Charles E. Coulson, Lake County Prosecutor and Alana A. Rezaee, Assistant Prosecutor, Lake County Administration Building, 105 Main Street, P.O. Box 490, Painesville, OH 44077 (For Plaintiff-Appellee).
Aaron T. Baker, 38109 Euclid Avenue, Willoughby, OH 44094 (For Defendant-Appellant).
DIANE V. GRENDELL, J.
O P I N I O N
{¶1} Defendant-appellant, Orlando Wilson, appeals the judgment of the Lake County Court of Common Pleas, convicting him of Grand Theft and Safecracking, following his entry of a guilty plea. The issue to be determined by this court is whether an error occurred when the transcript did not properly reflect the statement of the trial court but was subsequently corrected. For the following reasons, we affirm the judgment of the court below.
{¶3} On January 11, 2013, a Written Plea of Guilty was filed, in which Wilson pled guilty to two counts of Grand Theft and one count of Safecracking. A Judgment Entry was filed on the same date, accepting the plea and entering a Nolle Prosequi on the remaining counts of the Indictment.
{¶4} A sentencing hearing was held on July 9, 2013, at which the court denied Wilson‘s request to withdraw his plea. A Judgment Entry of Sentence was filed on July 12, 2013, sentencing Wilson to a total prison term of 30 months.
{¶5} Wilson filed his Notice of Appeal on August 12, 2013. Subsequent to the filing of the record and Wilson‘s appellate brief, on January 6, 2014, the State filed a Motion for Correction or Modification of the Record Pursuant to
{¶6} On appeal, Wilson raises the following assignment of error:
{¶7} “Appellant‘s guilty plea was not knowingly, intelligently, and voluntarily entered when he was incorrectly advised of the nature of the charges against him.”

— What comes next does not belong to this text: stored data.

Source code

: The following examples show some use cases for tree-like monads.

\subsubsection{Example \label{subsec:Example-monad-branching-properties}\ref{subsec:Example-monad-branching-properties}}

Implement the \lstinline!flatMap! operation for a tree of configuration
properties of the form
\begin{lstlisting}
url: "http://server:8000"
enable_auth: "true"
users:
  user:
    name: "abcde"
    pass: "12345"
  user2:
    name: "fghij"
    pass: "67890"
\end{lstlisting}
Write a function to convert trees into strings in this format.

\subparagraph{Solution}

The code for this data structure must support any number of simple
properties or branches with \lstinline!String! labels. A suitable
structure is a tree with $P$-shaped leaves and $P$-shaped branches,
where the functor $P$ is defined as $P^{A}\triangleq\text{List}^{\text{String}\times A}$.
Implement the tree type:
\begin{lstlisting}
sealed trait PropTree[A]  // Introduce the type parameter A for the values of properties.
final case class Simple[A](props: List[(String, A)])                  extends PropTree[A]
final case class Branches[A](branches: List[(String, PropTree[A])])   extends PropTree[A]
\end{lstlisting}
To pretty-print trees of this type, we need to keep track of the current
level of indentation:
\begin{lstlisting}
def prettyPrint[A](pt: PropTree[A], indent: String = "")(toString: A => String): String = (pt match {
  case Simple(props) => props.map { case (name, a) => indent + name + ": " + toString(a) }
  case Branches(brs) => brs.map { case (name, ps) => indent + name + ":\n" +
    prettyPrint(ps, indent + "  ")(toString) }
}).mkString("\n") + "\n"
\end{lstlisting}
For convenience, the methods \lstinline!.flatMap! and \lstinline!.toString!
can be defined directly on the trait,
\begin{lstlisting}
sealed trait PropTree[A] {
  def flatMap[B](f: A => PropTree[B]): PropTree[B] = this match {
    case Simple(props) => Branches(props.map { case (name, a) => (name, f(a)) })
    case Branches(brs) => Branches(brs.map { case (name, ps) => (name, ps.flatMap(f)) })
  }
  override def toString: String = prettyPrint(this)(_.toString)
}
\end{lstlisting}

{¶8} Wilson argues that his plea was not knowingly and intelligently given, based solely on the fact that the trial court improperly advised him that the State must prove the value of the property stolen is “more than $500” rather than more than $7,500, which is a required element for the offense of Grand Theft.
{¶9} The State argues that there is no error, given that the $500 amount initially included in the transcript was due to a “clerical error” that has been corrected.
{¶10} Page 38 of the transcript did initially state that Wilson was advised by the trial court that the State had to prove, beyond a reasonable doubt, that the stolen property value, for the purposes of the Grand Theft conviction, exceeded $500. However, following an inquiry by the State, the court reporter filed an affidavit with this court, explaining that this was a mistake and that the notes and audio of the plea hearing indicated that the court actually stated that the value must be more than $7,500.1
{¶12} There is no basis in the record for finding that the transcript with this correction is inaccurate. Defense counsel has not objected or otherwise responded to the amendment of the transcript. He does not allege that the events that occurred at the hearing are not accurately reflected in the amended transcript. The corrected advisement regarding the $7,500 is also consistent with separate statements reflected in the transcript, in which the trial court advised Wilson that the State must prove the value of the property to be $7,500 or more.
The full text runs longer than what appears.